Weapon #3: Knowledge Distillation
What It Means
So far, pruning and quantization work by compressing an existing model. Distillation takes a fundamentally different approach: train a completely new, smaller model that learns from the large one.
Here’s the analogy that makes this click.
Imagine two chefs. A world-class executive chef (your large, expensive model) and a line cook you’re training (your small, fast model).

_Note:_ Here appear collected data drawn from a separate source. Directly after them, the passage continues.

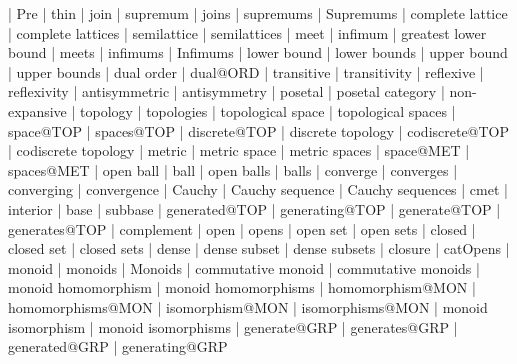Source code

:     |   Pre
    |   thin
    |   join
    |   supremum
    |   joins
    |   supremums
    |   Supremums
    |   complete lattice
    |   complete lattices
    |   semilattice
    |   semilattices
    |   meet
    |   infimum
    |   greatest lower bound
    |   meets
    |   infimums
    |   Infimums
    |   lower bound
    |   lower bounds
    |   upper bound
    |   upper bounds
    |   dual order
    |   dual@ORD
    |   transitive
    |   transitivity
    |   reflexive
    |   reflexivity
    |   antisymmetric
    |   antisymmetry
    |   posetal
    |   posetal category
    |   non-expansive
    |   topology
    |   topologies
    |   topological space
    |   topological spaces
    |   space@TOP
    |   spaces@TOP
    |   discrete@TOP
    |   discrete topology
    |   codiscrete@TOP
    |   codiscrete topology
    |   metric
    |   metric space
    |   metric spaces
    |   space@MET
    |   spaces@MET
    |   open ball
    |   ball
    |   open balls
    |   balls
    |   converge
    |   converges
    |   converging
    |   convergence
    |   Cauchy
    |   Cauchy sequence
    |   Cauchy sequences
    |   cmet
    |   interior
    |   base
    |   subbase
    |   generated@TOP
    |   generating@TOP
    |   generate@TOP
    |   generates@TOP
    |   complement
    |   open
    |   opens
    |   open set
    |   open sets
    |   closed
    |   closed set
    |   closed sets
    |   dense
    |   dense subset
    |   dense subsets
    |   closure
    |   catOpens
    |   monoid
    |   monoids
    |   Monoids
    |   commutative monoid
    |   commutative monoids
    |   monoid homomorphism
    |   monoid homomorphisms
    |   homomorphism@MON
    |   homomorphisms@MON
    |   isomorphism@MON
    |   isomorphisms@MON
    |   monoid isomorphism
    |   monoid isomorphisms
    |   generate@GRP
    |   generates@GRP
    |   generated@GRP
    |   generating@GRP
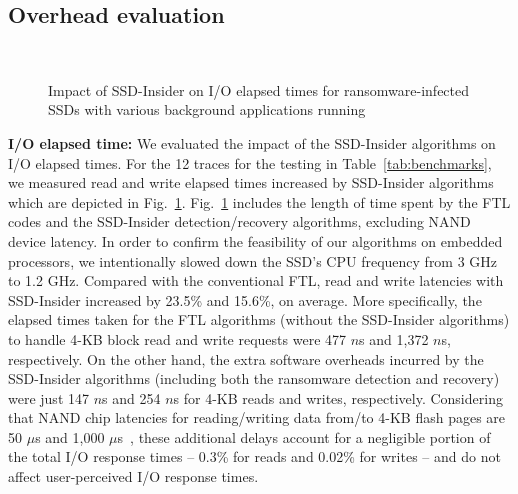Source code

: \documentclass[conference]{IEEEtran}
\newcommand{\ours}{SSD-Insider}
\begin{document}
\subsection{Overhead evaluation}\label{sec:oeval}
\begin{figure}[b!]
	\centering 
	 \\
	\caption{Impact of \ours{} on I/O elapsed times for ransomware-infected SSDs with various background applications running}
	\label{fig:flash-avg-resp}
\end{figure}
{\bf I/O elapsed time:} 
We evaluated the impact of the \ours{} algorithms on I/O elapsed
times.  For the 12 traces for the testing in
Table~\ref{tab:benchmarks}, we measured read and write elapsed
times increased by \ours{} algorithms which are depicted in
Fig.~\ref{fig:flash-avg-resp}.  Fig.~\ref{fig:flash-avg-resp}
includes the length of time spent by the FTL codes and the \ours{}
detection/recovery algorithms, excluding NAND device latency.  In
order to confirm the feasibility of our algorithms on embedded
processors, we intentionally slowed down the SSD's CPU frequency
from 3 GHz to 1.2 GHz.  Compared with the conventional FTL, read
and write latencies with \ours{} increased by 23.5\% and 15.6\%, on
average.  More specifically, the elapsed times taken for the FTL
algorithms (without the \ours{} algorithms) to handle 4-KB block
read and write requests were 477 $n$s and 1,372 $n$s, respectively.
On the other hand, the extra software overheads incurred by the
\ours{} algorithms (including both the ransomware detection and
recovery) were just 147 $n$s and 254 $n$s for 4-KB reads and
writes, respectively. Considering that NAND chip latencies for
reading/writing data from/to 4-KB flash pages are 50 $\mu$s and
1,000 $\mu$s~\cite{micron-nand}, these additional delays account
for a negligible portion of the total I/O response times -- 0.3\%
for reads and 0.02\% for writes -- and do not affect user-perceived
I/O response times.
\end{document}
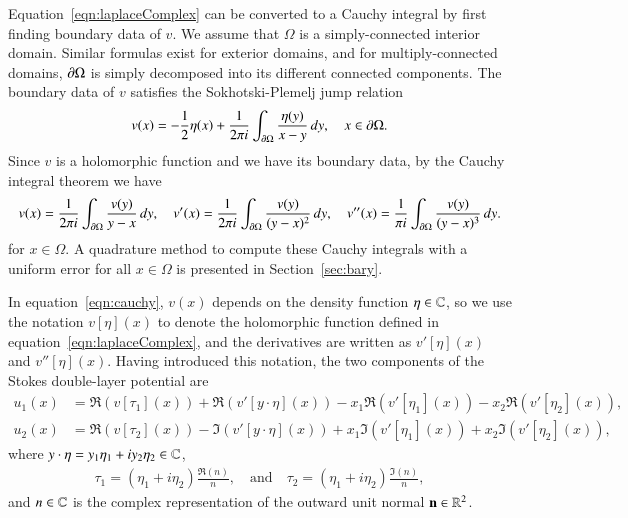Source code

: \documentclass[preprint, 10pt]{elsarticle}
\begin{document}
Equation~\eqref{eqn:laplaceComplex} can be converted to a Cauchy
integral by first finding boundary data of $v$.  We assume that $\Omega$
is a simply-connected interior domain.  Similar formulas exist for
exterior domains, and for multiply-connected domains, ${\partial}\Omega$ is
simply decomposed into its different connected components.  The boundary
data of $v$ satisfies the Sokhotski-Plemelj jump relation
\begin{align}
  \label{eqn:SPrelation}
  v(x) = - \frac{1}{2} \eta(x) + \frac{1}{2\pi i} \int_{{\partial}\Omega}
    \frac{\eta(y)}{x-y}\, dy, \quad x \in {\partial}\Omega.
\end{align}
Since $v$ is a holomorphic function and we have its boundary data, by
the Cauchy integral theorem we have
\begin{align}
  \label{eqn:cauchy}
  v(x) = \frac{1}{2\pi i}\int_{{\partial}\Omega} 
    \frac{v(y)}{y-x} \,dy, \quad
  v'(x) = \frac{1}{2\pi i} \int_{{\partial}\Omega}
    \frac{v(y)}{(y-x)^2} \, dy, \quad
  v''(x) = \frac{1}{\pi i} \int_{{\partial}\Omega}
    \frac{v(y)}{(y-x)^3} \, dy.
\end{align}
for $x \in \Omega$.  A quadrature method to compute these Cauchy
integrals with a uniform error for all $x \in \Omega$ is presented in
Section~\ref{sec:bary}.
  
  
In equation~\eqref{eqn:cauchy}, $v(x)$ depends on the density function
$\eta \in {\mathbb{C}}$, so we use the notation $v[\eta](x)$ to denote the
holomorphic function defined in equation~\eqref{eqn:laplaceComplex}, and
the derivatives are written as $v'[\eta](x)$ and $v''[\eta](x)$.  Having
introduced this notation, the two components of the Stokes double-layer
potential are~\cite{bar-wu-vee2015}
\begin{equation}
  \begin{aligned}
    u_1(x) &= \Re (v[\tau_1](x)) + \Re (v'[y\cdot\eta](x)) 
             -x_1\Re (v'[\eta_1](x)) - x_2\Re (v'[\eta_2](x)), \\
    u_2(x) &= \Re (v[\tau_2](x)) - \Im (v'[y\cdot\eta](x)) 
         +x_1\Im (v'[\eta_1](x)) + x_2\Im (v'[\eta_2](x)),
  \end{aligned}
  \label{eqn:cauchyVelocity}
\end{equation}
where $y \cdot \eta = y_1 \eta_1 + i y_2 \eta_2 \in {\mathbb{C}}$, 
\begin{align} 
  \tau_1=(\eta_1+i\eta_2)\frac{\Re(n)}{n}, \quad \text{and} \quad
  \tau_2=(\eta_1+i\eta_2)\frac{\Im(n)}{n},
\end{align}
and $n \in {\mathbb{C}}$ is the complex representation of the outward unit normal
${\mathbf{n}} \in {\mathbb{R}}^2$.
\end{document}
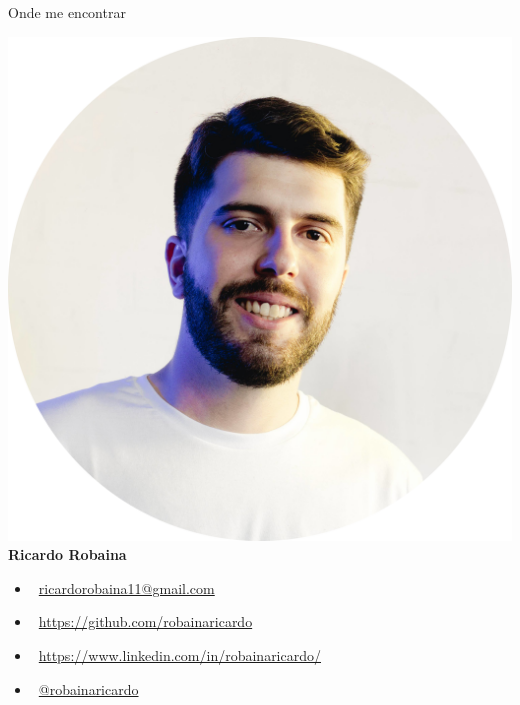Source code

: \documentclass[aspectratio=1610]{beamer}}
\begin{document}
\begin{frame}{Onde me encontrar}

		\centering
		\includegraphics[scale = 0.1]{fig/fig_eu.png} \\
		\textbf{Ricardo Robaina} \\
		\begin{itemize}{  }
			\item \faEnvelope\ \url{ricardorobaina11@gmail.com}
			\item \faGithub\ \url{https://github.com/robainaricardo}
			\item \faLinkedin\ \url{https://www.linkedin.com/in/robainaricardo/}
			\item \faInstagram\ \href{https://www.instagram.com/robainaricardo/?hl=pt-br}{\url{@robainaricardo}}
		\end{itemize}
		
		
	

\end{frame}
\end{document}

You want the line cook to make decisions almost as good as the executive chef.
One approach: give the line cook a recipe card that just says “this dish = Italian, that dish = French.” The line cook learns the final answer but nothing about the reasoning.
Better approach: let the line cook watch the executive chef work, and instead of just the final verdict, the chef narrates their full thinking: “This is almost certainly Italian (82% confident), it has some Mediterranean influence (11%), probably not Spanish (4%), definitely not French (3%).”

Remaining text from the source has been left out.